Green shoots and differential calculus (Warning: more maths than horticulture involved)
Niranjan Rajadhyaksha -
Wednesday, May 13, 2009 8:48 PM
What exactly did Europe's top central banker mean when he said this?
"We are, as far as growth is concerned, around the inflection point in the cycle," European Central Bank president Jean Clause Trichet told journalists on Monday after a meeting of central bankers in Basel.
The world's top two financial newspapers have interpreted this as a sign of optimism. Here are their headlines:
Wall Street Journal: Global central bankers see turning point near
Financial Times: Downturn 'bottomed out' says ECB head.
Is that really so? No.
Inflection point is a concept in differential calculus. It is a point on a curve at which the curvature sign changes. Read the Wikipedia entry here.
Willem Buiter explains what Trichet could actually have meant.

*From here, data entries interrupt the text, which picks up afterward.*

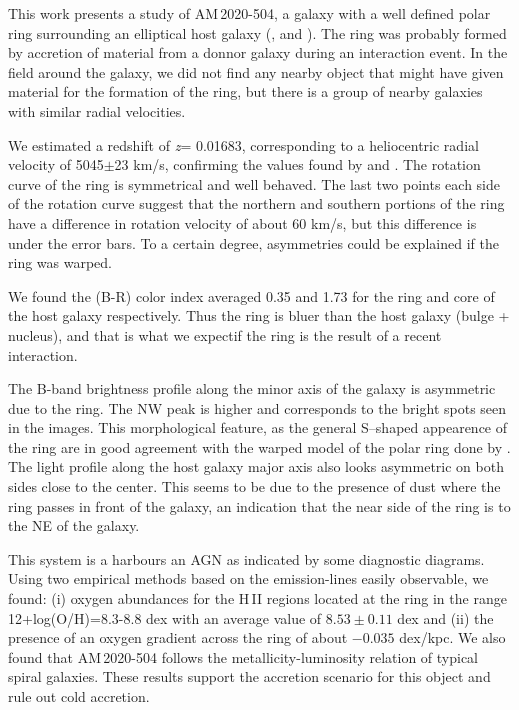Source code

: \documentclass[useAMS,usenatbib]{mn2e}
\begin{document}
This work presents a study of \mbox{AM\,2020-504}, a galaxy with a well defined
polar ring surrounding an elliptical host galaxy (\citealt{1987IAUS..127..413W},
\citealt{1993A&A...267...21A} and \citealt{2002A&A...391..103I}). The ring was
probably formed by accretion of material from a donnor galaxy during an
interaction event. In the field around the galaxy, we did not find any nearby
object that might have given material for the formation of the ring, but there
is a group of nearby galaxies with similar radial velocities.

We estimated a redshift of \textit{z}= 0.01683, corresponding to a heliocentric
radial velocity of 5045$\pm$23 km/s, confirming the values found by
\cite{1987IAUS..127..413W} and \cite{1993A&A...267...21A}. The rotation curve of
the ring is symmetrical and well behaved. The last two points each side of the
rotation curve suggest that the northern and southern portions of the ring have
a difference in rotation velocity of about 60 km/s, but this difference is under
the error bars. To a certain degree, asymmetries could be explained if the ring
was warped.

We found the (B-R) color index averaged 0.35 and 1.73 for the ring and core of
the host galaxy respectively. Thus the ring is bluer than the host galaxy (bulge
+ nucleus), and that is what we expectif the ring is the result of a recent
interaction.

The B-band brightness profile along the minor axis of the
galaxy is asymmetric due to the ring. The NW peak is higher and corresponds to
the bright spots seen in the images. This morphological feature, as the general
S--shaped appearence of the ring are in good agreement with the warped model of
the polar ring done by \cite{1993A&A...267...21A}. The light profile along the
host galaxy major axis also looks asymmetric on both sides close to the center.
This seems to be due to the presence of dust where the ring passes in front of
the galaxy, an indication that the near side of the ring is to the NE of the
galaxy.

This system is a harbours an AGN as indicated by some diagnostic diagrams.  
Using two empirical methods based on the emission-lines easily observable, 
we found: (i) oxygen abundances  for the H\,II regions located at the ring  in
the range 12+log(O/H)=8.3-8.8 dex with an average value of $8.53\pm0.11$ dex and
(ii) the presence of an oxygen gradient across the ring of about $-0.035$
dex/kpc. We also found that  \mbox{AM\,2020-504}  follows the
metallicity-luminosity relation of typical spiral galaxies. These results
support the accretion scenario for this object and rule out cold accretion.
\end{document}
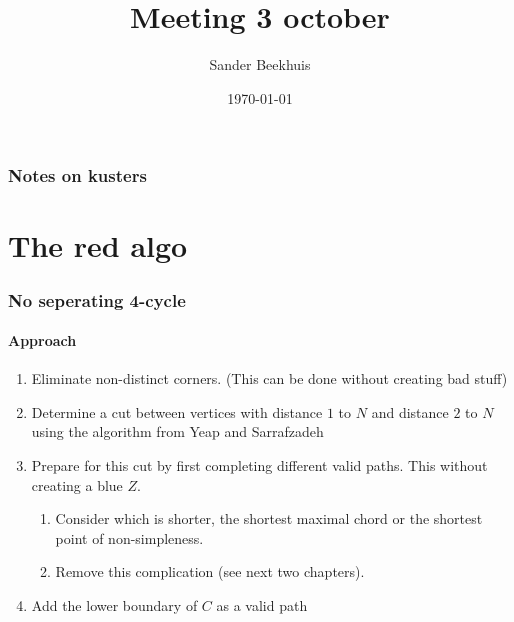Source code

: \documentclass[a4paper]{article}
\title{Meeting 3 october}
\author{Sander Beekhuis}
\date{\today} %
\theoremstyle{definition}
\begin{document}
\maketitle

\section{Notes on kusters}


\newpage
\part{The red algo}
\section{No seperating 4-cycle}
\subsection{Approach}

\begin{enumerate}
\item Eliminate non-distinct corners. (This can be done without creating bad stuff)

\item Determine a cut between vertices with distance $1$ to $N$ and distance $2$ to $N$ using the algorithm from Yeap and Sarrafzadeh \cite{Yeap1995}

\item Prepare for this cut by first completing different valid paths. This without creating a blue $Z$.
\begin{enumerate}
\item Consider which is shorter, the shortest maximal chord or the shortest point of non-simpleness.
\item Remove this complication (see next two chapters).
\end{enumerate}

\item Add the lower boundary of $C$ as a valid path 
\end{enumerate}
\end{document}
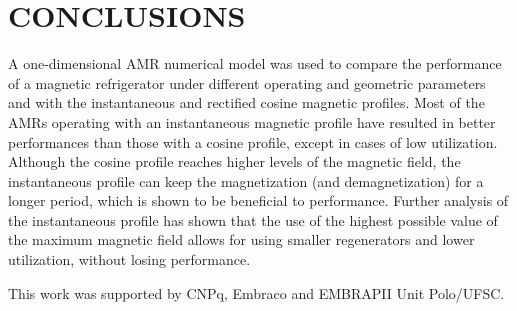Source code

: \documentclass[draft]{svjour3}
\begin{document}
\section{CONCLUSIONS}
\label{sec:conclusions}

A one-dimensional AMR numerical model was used to compare the performance of a magnetic refrigerator under different operating and geometric parameters and with the instantaneous and rectified cosine magnetic profiles. Most of the AMRs operating with an instantaneous magnetic profile have resulted in better performances than those with a cosine profile, except in cases of low utilization. Although the cosine profile reaches higher levels of the magnetic field, the instantaneous profile can keep the magnetization (and demagnetization) for a longer period, which is shown to be beneficial to performance. Further analysis of the instantaneous profile has shown that the use of the highest possible value of the maximum magnetic field allows for using smaller regenerators and lower utilization, without losing performance.

\begin{acknowledgements}
This work was supported by CNPq, Embraco and EMBRAPII Unit Polo/UFSC.  
\end{acknowledgements}



\end{document}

"Unlike the gormless arts students, limp-minded lawyers and woolly social scientists that dominate British and American economic policy making, President Trichet actually knows and understands mathematics. An inflection point is not a turning point."
Read the entire post here, and do not miss the neat moving graph that he has borrowed from Wikipedia.
Buiter concludes: "President Trichet’s statement that the cycle is at an inflection point is therefore quite consistent with the IMF’s forecast that real economic activity in the Euro Area will continue to decline for this year and much of the next. Both Trichet and the IMF could of course be wrong, but it helps to be clear about what he actually said."